Segment Start: Source information

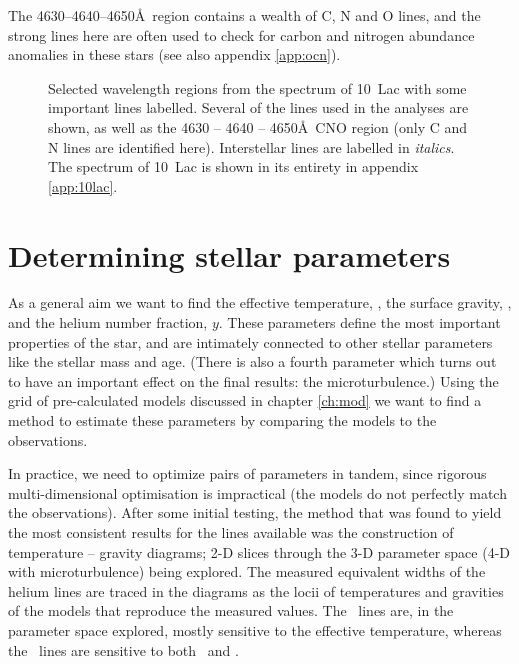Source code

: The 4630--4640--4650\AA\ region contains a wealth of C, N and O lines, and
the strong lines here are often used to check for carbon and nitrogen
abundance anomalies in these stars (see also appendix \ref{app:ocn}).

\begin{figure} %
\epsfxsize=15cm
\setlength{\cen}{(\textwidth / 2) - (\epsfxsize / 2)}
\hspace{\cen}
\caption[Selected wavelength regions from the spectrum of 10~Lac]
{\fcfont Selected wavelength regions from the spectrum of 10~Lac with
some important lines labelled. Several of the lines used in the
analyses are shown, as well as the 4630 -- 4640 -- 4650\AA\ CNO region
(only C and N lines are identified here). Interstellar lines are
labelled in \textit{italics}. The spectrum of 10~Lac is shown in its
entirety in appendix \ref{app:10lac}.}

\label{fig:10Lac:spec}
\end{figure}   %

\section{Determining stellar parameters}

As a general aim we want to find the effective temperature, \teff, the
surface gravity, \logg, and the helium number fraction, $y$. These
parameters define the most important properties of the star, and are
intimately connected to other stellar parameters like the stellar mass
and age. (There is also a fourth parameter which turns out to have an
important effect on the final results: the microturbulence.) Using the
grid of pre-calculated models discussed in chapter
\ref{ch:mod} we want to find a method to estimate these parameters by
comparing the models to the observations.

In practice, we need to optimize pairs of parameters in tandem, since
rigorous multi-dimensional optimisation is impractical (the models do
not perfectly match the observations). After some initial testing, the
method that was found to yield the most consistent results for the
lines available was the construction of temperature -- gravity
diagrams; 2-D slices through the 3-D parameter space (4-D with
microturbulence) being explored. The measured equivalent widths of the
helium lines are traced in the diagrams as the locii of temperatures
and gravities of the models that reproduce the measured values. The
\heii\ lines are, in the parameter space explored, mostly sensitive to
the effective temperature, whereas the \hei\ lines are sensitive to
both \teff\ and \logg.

Segment End: Source information
Segment Start: Source information

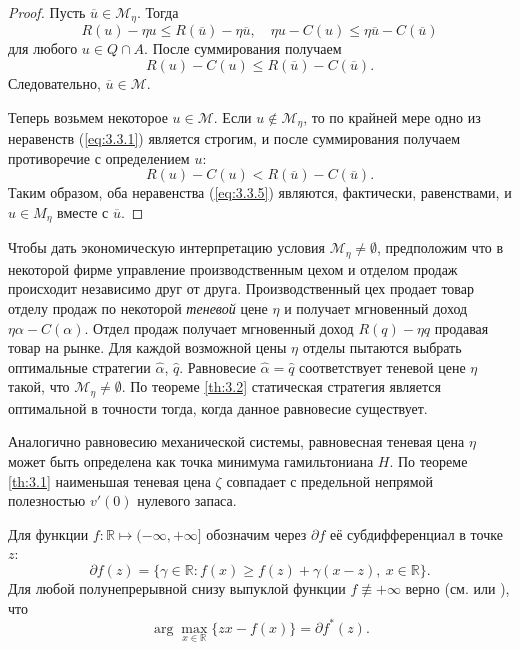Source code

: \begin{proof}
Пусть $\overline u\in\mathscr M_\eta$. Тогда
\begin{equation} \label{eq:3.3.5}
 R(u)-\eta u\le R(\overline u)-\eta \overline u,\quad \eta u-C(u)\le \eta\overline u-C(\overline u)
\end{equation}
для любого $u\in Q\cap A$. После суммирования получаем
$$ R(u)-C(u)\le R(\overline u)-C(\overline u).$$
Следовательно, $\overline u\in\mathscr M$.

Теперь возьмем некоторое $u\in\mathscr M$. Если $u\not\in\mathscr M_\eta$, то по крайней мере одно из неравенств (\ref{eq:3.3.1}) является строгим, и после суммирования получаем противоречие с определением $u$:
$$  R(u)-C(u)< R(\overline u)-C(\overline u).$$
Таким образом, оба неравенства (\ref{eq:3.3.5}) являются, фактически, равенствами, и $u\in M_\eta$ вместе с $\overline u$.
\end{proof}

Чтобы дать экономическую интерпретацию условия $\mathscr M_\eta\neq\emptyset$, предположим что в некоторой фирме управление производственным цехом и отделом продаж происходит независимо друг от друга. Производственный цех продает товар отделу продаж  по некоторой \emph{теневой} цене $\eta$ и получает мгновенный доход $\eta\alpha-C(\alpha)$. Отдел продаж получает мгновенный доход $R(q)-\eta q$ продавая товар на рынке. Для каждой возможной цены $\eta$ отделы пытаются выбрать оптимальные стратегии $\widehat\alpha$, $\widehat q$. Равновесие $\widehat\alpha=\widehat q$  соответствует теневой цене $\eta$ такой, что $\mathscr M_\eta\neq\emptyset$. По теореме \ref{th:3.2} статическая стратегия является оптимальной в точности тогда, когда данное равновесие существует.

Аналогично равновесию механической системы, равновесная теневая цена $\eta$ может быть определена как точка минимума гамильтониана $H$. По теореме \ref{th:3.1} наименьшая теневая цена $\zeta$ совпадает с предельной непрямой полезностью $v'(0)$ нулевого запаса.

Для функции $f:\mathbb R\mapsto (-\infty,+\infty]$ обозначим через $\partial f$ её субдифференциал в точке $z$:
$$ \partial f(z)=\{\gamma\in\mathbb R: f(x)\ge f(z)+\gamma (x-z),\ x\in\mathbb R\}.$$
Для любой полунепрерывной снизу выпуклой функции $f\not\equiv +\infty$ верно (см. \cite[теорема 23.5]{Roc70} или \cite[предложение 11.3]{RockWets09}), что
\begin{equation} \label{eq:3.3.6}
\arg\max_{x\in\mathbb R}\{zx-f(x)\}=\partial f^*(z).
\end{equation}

Segment End: Source information

• _What this task involves_: Please reproduce the lines from the line with "the effective temperature, whereas" to the line with "both \teff\ and \logg.", both ends included, exactly as they appear above.

• _Your response_:
the effective temperature, whereas the \hei\ lines are sensitive to
both \teff\ and \logg.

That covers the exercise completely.